The Worcester beacon is a properly pointy landmark at 425 metres above sea level. Which is pretty close to what the surrounding plain is at, with uninterrupted views east to the Siberian Steppes* and – to the west – the proper mountains of Wales.

Allegedly. Because every time I ascend the southern slope of this Worcestershire Alp, the last 50 vertical metres are generally in cloud. From which a light, and yet extremely irritating, drizzle visits moistness on my sweating person.

The descent off the top, and in the dark is one of the finest in the Malverns. It’s long, varied, bumpy, occasionally significantly involving, and well worth the twenty five minute climb from the valley bottom to get there. All was not sweetness and dark tho, as we’re extending our night rides a little further every week. And as you’re gurning up the beacon’s lower slopes, it’s a nasty realisation that you’re less than half way round.

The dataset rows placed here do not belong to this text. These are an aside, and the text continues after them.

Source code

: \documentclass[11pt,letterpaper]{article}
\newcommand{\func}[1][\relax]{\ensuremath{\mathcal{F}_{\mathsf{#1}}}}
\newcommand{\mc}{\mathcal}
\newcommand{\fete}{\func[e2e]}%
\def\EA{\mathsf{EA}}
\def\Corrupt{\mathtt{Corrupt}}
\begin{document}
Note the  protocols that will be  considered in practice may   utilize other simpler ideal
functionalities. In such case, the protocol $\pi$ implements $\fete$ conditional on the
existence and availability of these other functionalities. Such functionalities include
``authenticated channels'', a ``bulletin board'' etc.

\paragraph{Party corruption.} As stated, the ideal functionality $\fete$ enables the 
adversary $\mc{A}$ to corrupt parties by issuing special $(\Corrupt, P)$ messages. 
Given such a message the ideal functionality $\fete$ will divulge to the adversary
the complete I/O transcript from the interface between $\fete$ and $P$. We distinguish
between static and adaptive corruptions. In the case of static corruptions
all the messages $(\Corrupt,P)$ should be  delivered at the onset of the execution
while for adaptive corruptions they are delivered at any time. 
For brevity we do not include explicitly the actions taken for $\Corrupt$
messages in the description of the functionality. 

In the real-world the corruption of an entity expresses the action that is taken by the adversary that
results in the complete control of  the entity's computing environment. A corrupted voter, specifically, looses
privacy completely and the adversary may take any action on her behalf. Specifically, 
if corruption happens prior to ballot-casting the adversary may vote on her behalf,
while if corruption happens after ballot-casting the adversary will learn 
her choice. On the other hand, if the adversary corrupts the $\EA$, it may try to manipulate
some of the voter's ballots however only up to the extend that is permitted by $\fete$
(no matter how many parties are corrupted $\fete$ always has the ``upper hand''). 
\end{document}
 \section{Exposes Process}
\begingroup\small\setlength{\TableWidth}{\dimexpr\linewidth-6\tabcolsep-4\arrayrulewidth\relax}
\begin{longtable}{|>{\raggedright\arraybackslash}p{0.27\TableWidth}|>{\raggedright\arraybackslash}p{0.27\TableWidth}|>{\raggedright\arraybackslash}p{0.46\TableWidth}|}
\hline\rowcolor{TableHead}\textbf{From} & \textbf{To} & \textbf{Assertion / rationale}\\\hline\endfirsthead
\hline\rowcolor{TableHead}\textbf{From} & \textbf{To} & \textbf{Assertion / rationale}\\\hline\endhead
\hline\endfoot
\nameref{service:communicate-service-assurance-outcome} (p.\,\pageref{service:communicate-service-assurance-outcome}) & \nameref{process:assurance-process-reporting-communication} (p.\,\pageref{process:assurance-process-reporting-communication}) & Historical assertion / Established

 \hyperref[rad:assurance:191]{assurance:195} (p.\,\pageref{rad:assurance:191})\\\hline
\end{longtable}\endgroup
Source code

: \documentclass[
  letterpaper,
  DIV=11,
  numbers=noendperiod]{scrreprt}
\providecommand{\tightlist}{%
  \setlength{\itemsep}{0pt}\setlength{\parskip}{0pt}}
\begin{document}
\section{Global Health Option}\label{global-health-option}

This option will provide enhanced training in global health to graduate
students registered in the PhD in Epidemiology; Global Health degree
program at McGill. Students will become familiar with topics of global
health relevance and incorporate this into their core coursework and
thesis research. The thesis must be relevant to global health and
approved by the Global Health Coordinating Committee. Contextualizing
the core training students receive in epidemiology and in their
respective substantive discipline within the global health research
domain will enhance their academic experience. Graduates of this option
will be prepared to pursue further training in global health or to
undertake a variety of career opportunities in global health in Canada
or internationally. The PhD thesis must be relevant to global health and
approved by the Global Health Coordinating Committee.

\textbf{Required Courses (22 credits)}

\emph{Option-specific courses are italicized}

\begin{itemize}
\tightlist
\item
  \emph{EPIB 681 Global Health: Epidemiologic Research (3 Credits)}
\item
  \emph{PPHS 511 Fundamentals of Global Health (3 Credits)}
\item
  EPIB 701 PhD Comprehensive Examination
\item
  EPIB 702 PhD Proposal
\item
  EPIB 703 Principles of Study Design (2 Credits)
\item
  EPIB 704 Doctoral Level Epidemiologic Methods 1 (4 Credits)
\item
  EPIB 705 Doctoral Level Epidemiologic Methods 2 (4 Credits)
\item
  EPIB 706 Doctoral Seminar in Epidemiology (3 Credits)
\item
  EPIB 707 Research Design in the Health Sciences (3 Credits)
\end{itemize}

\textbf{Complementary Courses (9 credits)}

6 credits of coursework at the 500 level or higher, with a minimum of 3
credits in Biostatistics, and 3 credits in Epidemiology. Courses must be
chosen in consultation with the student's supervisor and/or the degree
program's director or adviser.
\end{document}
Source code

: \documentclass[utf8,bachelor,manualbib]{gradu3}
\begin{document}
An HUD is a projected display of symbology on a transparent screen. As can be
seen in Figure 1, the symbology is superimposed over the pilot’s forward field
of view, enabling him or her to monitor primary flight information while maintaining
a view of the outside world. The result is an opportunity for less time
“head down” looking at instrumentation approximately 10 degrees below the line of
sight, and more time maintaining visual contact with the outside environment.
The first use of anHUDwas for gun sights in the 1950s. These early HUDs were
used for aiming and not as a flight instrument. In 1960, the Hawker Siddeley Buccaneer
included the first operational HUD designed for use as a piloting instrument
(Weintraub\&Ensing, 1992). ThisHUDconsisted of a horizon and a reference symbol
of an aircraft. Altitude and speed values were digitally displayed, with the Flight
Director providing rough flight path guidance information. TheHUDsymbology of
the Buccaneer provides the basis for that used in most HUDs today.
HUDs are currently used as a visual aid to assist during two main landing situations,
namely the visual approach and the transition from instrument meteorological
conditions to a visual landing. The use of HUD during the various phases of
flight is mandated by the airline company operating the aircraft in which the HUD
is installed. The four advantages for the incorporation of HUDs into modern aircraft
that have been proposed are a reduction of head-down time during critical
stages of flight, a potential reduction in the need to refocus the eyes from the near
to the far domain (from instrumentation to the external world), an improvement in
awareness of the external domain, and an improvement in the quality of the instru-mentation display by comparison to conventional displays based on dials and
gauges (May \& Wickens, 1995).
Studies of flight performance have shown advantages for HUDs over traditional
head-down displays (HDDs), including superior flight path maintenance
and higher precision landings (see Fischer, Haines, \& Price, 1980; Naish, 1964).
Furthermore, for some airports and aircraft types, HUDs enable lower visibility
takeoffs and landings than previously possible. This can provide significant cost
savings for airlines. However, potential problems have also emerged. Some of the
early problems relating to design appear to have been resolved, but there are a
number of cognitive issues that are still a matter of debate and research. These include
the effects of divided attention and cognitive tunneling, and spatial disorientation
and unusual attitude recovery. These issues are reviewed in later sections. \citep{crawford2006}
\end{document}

Thursday’s ride played out at 27k with 3100 feet of climbing, all within a three hour weather window through which the rain incessantly poured. I was staggered by my lack of total brokeness at the end, but disappointed with my ‘drunken demon possessed manikin‘ assualt on the downhills. The fitness is quite new, the rubbishness sadly constant. I blame the tyres.

And since that felt like two rides in one, this weekend shall be bike free. In addition to being a bit leg weary, Random has somehow made it to her eighth birthday, and all my time is taken answering the same question “Is it my birthday yet?”. This started about a week ago and has become a little wearing.

Birthday obligations were not sufficient for a bit of pointless parent hobbying to take centre stage today. After fetching** the SuperCub out of a tree, and finally getting to fly one of my scary engined models under the beady tutelage of a ex Squadron Commander, I got bored of rules and chucked the Wildthing off a big hill in Shropshire.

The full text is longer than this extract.